So it's just as well that yesterday's funeral of Viscountess Rothermere, the society hostess, took place well away from that solemn place, and in the more joyous setting of High Hurstwood, a village in East Sussex. There, the wife of the chairman of the Daily Mail, the third Viscount Rothermere, was carried from the 19th-century church to the strains of the Sinatra song 'New York, New York'.

It was a highly appropriate send-off for an unconventional woman who hated her nickname 'Bubbles', so called because of her sparkling personality and her love of champagne, but lived up to it all the same.

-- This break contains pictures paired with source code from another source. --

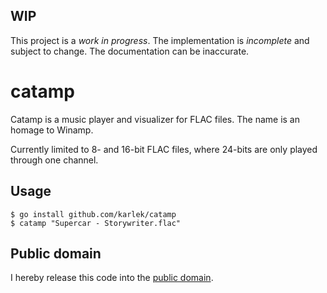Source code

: WIP
---
This project is a *work in progress*. The implementation is *incomplete* and
subject to change. The documentation can be inaccurate.

catamp
======
Catamp is a music player and visualizer for FLAC files. The name is an homage to Winamp.

Currently limited to 8- and 16-bit FLAC files, where 24-bits are only played through one channel.

Usage
-----

```fish
$ go install github.com/karlek/catamp
$ catamp "Supercar - Storywriter.flac"
```

Public domain
-------------
I hereby release this code into the [public domain](https://creativecommons.org/publicdomain/zero/1.0/).
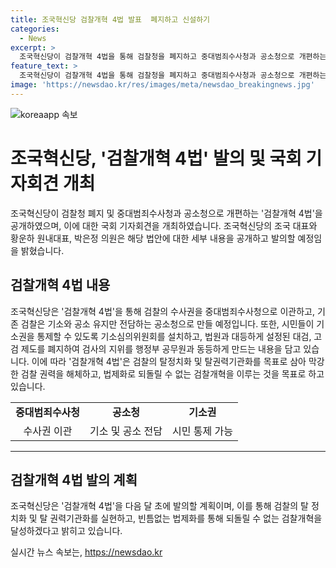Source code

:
```yaml
---
title: 조국혁신당 검찰개혁 4법 발표  폐지하고 신설하기
categories:
  - News
excerpt: >
  조국혁신당이 검찰개혁 4법을 통해 검찰청을 폐지하고 중대범죄수사청과 공소청으로 개편하는 내용을 공개했습니다. 이에 따라 검찰의 수사권을 중대범죄수사청으로 이관하고, 기존 검찰은 기소와 공소 유지만 전담하는 공소청으로 만들 계획이며, 기소권을 시민들이 통제할 수 있는 기소심의위원회를 설치할 예정입니다. 또한, 검사의 지위를 행정부 공무원과 같도록 하고, 특권의 상징인 검사장 제도를 폐지할 예정이며, 이에 대한 법안은 다음 달 초에 발의할 예정입니다. 해당 법안은 검찰의 탈 정치화와 탈 권력기관화를 목표로 하며, 막강한 검찰 권력을 해체하고, 법제화로 되돌릴 수 없는 검찰개혁을 이루겠다고 밝혔습니다.
feature_text: >
  조국혁신당이 검찰개혁 4법을 통해 검찰청을 폐지하고 중대범죄수사청과 공소청으로 개편하는 내용을 공개했습니다. 이에 따라 검찰의 수사권을 중대범죄수사청으로 이관하고, 기존 검찰은 기소와 공소 유지만 전담하는 공소청으로 만들 계획이며, 기소권을 시민들이 통제할 수 있는 기소심의위원회를 설치할 예정입니다. 또한, 검사의 지위를 행정부 공무원과 같도록 하고, 특권의 상징인 검사장 제도를 폐지할 예정이며, 이에 대한 법안은 다음 달 초에 발의할 예정입니다. 해당 법안은 검찰의 탈 정치화와 탈 권력기관화를 목표로 하며, 막강한 검찰 권력을 해체하고, 법제화로 되돌릴 수 없는 검찰개혁을 이루겠다고 밝혔습니다.
image: 'https://newsdao.kr/res/images/meta/newsdao_breakingnews.jpg'
---
```


<p><img src="https://newsdao.kr/res/images/meta/newsdao_breakingnews.jpg" alt="koreaapp 속보" /></p>

<h1>조국혁신당, '검찰개혁 4법' 발의 및 국회 기자회견 개최</h1>

<p data-ke-size="size16">조국혁신당이 검찰청 폐지 및 중대범죄수사청과 공소청으로 개편하는 '검찰개혁 4법'을 공개하였으며, 이에 대한 국회 기자회견을 개최하였습니다. 조국혁신당의 조국 대표와 황운하 원내대표, 박은정 의원은 해당 법안에 대한 세부 내용을 공개하고 발의할 예정임을 밝혔습니다.</p>

<h2 data-ke-size="size26">검찰개혁 4법 내용</h2>

<p data-ke-size="size16">조국혁신당은 '검찰개혁 4법'을 통해 검찰의 수사권을 중대범죄수사청으로 이관하고, 기존 검찰은 기소와 공소 유지만 전담하는 공소청으로 만들 예정입니다. 또한, 시민들이 기소권을 통제할 수 있도록 기소심의위원회를 설치하고, 법원과 대등하게 설정된 대검, 고검 제도를 폐지하여 검사의 지위를 행정부 공무원과 동등하게 만드는 내용을 담고 있습니다. 이에 따라 '검찰개혁 4법'은 검찰의 탈정치화 및 탈권력기관화를 목표로 삼아 막강한 검찰 권력을 해체하고, 법제화로 되돌릴 수 없는 검찰개혁을 이루는 것을 목표로 하고 있습니다.</p>

<table>
  <tr>
    <td style="text-align: center; height: 17px;"><b>중대범죄수사청</b></td>
    <td style="text-align: center; height: 17px;"><b>공소청</b></td>
    <td style="text-align: center; height: 17px;"><b>기소권</b></td>
  </tr>
  <tr>
    <td style="text-align: center; height: 17px;">수사권 이관</td>
    <td style="text-align: center; height: 17px;">기소 및 공소 전담</td>
    <td style="text-align: center; height: 17px;">시민 통제 가능</td>
  </tr>
</table>

<hr>

<h2 data-ke-size="size26">검찰개혁 4법 발의 계획</h2>

<p data-ke-size="size16">조국혁신당은 '검찰개혁 4법'을 다음 달 초에 발의할 계획이며, 이를 통해 검찰의 탈 정치화 및 탈 권력기관화를 실현하고, 빈틈없는 법제화를 통해 되돌릴 수 없는 검찰개혁을 달성하겠다고 밝히고 있습니다.</p>
실시간 뉴스 속보는, <a href="https://newsdao.kr" rel="dofollow">https://newsdao.kr</a>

The song was appropriate because she was the woman she was, but it is still unusual for funerals to break with tradition in this way. At memorial services, particularly those commemorating people from showbusiness, it would be a surprise nowadays if a pop song wasn't played. Thus, Sammy Davis Jnr two years ago was remembered in Hollywood with two of his songs, 'Mr Bo Jangles', and 'I Gotta Be Me'. Or Graham Chapman, the Monty Python star, whose life was recalled to the accompaniment of 'Always Look on the Bright Side of Life'.

But, at funerals Songs of Praise remains the preferred source of music. Not for Joe Orton, the playwright, however, whose coffin was carried out of a London church in 1967 to the then mould- breaking sounds of the Beatles and 'Sgt Pepper's Lonely Hearts Club Band'.